In computational biology research, reproducibility is further complicated by inherent issues related to the development and execution of scientific software. Latent software errors are hidden flaws in a software that may not lead to a failure and may remain undetected even after the software release. In programming, 15 to 50 errors are estimated to be present in every 1000 lines of delivered code . It is exceedingly rare to achieve below 1 error per 1000 lines. Other software-related issues impacting data reproducibility include the lack of software verification (when software behaviours differ from developers’ assumptions), non-deterministic algorithms (inconsistent behaviours in different runs using the same input), and differences computational resources used by different users .
As in silico experiments become more popular with the advancement of sequencing technologies, it is therefore necessary to ensure data reproducibility at every stage of our computational research, from software development to data analysis and interpretation.
The lack of reproducibility in science can be attributed to numerous factors. Lack of open data is a common issue. Data and code from a publication may simply be inaccessible. An editor from the peer-reviewed journal, Molecular Brain, reported that more than 97% of the submitted manuscripts did not present raw data as requested . Most of these manuscripts were consequentially rejected due to either a complete absence of data or insufficient data. Even when the data are publicly available, they may not always be in the formats that are easy to access or work with. For example, it is not uncommon to see large data tables embedded as multi-page PDF files rather than the easy-to-parse text files in the supplementary materials of a publication.
Making raw data and metadata available and readily accessible is key to enabling reproducibility of your research. It is impossible to validate any research without the original data. While small datasets can generally be published with the corresponding manuscripts, larger datasets such as sequencing data would require larger public repositories such as the National Center for Biotechnology Information (NCBI)’s Sequence Read Archive (SRA) for next-generation sequencing data and Gene Expression Omnibus (GEO) for high-throughput gene expression data.
A lack of documentation on the analysis code also creates another problem for reproducibility.
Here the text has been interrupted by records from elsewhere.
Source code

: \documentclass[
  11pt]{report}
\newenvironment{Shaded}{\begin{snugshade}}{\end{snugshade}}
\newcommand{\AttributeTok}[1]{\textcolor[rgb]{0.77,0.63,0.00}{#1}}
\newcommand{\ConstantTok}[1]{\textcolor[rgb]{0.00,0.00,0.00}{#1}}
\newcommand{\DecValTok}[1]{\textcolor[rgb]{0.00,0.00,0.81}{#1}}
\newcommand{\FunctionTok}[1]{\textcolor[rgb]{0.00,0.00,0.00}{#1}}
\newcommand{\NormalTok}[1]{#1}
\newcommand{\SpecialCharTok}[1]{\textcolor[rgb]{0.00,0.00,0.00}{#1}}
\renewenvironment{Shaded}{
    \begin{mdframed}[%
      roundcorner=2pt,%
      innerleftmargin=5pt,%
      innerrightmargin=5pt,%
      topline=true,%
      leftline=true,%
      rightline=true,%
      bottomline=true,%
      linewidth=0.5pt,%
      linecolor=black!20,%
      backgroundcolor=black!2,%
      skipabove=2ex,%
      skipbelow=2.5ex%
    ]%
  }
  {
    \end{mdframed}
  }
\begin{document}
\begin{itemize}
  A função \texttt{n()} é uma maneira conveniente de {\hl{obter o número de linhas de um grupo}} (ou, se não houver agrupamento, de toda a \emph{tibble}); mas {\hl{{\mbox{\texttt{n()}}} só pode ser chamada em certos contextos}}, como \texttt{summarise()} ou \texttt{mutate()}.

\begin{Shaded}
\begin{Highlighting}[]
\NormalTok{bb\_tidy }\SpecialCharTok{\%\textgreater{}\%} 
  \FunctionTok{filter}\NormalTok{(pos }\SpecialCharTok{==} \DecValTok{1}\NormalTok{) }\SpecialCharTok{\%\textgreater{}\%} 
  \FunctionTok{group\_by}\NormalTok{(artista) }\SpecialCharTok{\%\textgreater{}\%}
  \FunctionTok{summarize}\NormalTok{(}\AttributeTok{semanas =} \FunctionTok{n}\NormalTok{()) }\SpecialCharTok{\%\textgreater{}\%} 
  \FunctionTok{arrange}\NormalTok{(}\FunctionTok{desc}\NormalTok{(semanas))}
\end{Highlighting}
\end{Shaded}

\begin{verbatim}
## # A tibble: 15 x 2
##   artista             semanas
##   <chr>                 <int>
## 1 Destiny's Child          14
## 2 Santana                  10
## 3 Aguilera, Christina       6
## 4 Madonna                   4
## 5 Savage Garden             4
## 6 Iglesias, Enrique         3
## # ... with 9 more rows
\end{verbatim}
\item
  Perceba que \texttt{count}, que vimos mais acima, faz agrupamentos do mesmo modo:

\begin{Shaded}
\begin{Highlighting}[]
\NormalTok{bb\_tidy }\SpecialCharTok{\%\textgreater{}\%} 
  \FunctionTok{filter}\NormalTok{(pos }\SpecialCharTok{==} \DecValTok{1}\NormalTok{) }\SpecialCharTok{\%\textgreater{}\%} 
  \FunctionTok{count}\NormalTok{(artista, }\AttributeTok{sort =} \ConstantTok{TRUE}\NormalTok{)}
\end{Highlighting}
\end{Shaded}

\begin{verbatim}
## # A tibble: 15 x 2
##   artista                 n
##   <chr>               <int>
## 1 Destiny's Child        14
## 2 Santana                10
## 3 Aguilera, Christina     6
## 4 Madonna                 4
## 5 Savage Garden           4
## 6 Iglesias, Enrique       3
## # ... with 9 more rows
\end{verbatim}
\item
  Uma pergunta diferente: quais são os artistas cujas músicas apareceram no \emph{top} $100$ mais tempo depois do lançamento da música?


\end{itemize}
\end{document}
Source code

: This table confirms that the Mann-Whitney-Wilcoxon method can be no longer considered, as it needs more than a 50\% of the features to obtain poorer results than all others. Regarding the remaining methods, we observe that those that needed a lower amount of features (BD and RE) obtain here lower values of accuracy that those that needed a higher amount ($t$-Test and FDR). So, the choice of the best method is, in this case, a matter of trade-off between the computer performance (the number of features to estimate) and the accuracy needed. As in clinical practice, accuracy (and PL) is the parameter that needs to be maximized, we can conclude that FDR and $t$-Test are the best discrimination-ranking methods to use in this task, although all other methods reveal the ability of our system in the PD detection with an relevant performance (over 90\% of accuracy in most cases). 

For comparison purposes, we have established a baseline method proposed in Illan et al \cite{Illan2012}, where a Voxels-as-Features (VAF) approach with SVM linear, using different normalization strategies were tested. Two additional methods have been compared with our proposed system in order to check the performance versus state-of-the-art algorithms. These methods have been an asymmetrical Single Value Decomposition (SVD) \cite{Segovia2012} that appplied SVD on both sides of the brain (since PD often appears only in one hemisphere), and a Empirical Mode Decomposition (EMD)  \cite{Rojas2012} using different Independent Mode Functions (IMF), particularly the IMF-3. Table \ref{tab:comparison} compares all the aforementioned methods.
A majority of scripts require specific user configuration before they can be successfully run on a machine. Without easily knowing what needs to be configured, it is difficult to run someone else’s analysis without encountering any errors.
A detailed documentation entails a clear description of the bioinformatic tools, software version, (default or customized) parameter settings, computational resources (memory, runtime, nodes, CPU cores, GPUs, etc.) and the operating system used in the original study. Raw data often require cleaning, wrangling, and quality control before they can be used for the primary analyses. These pre-processing steps should also be adequately explained. When sharing analysis scripts, keeping your code clean and utilizing comments to describe a complex function will aid others to re-run your analyses. It is always better to provide more than less information for others to precisely reproduce an analysis using the available data and instructions.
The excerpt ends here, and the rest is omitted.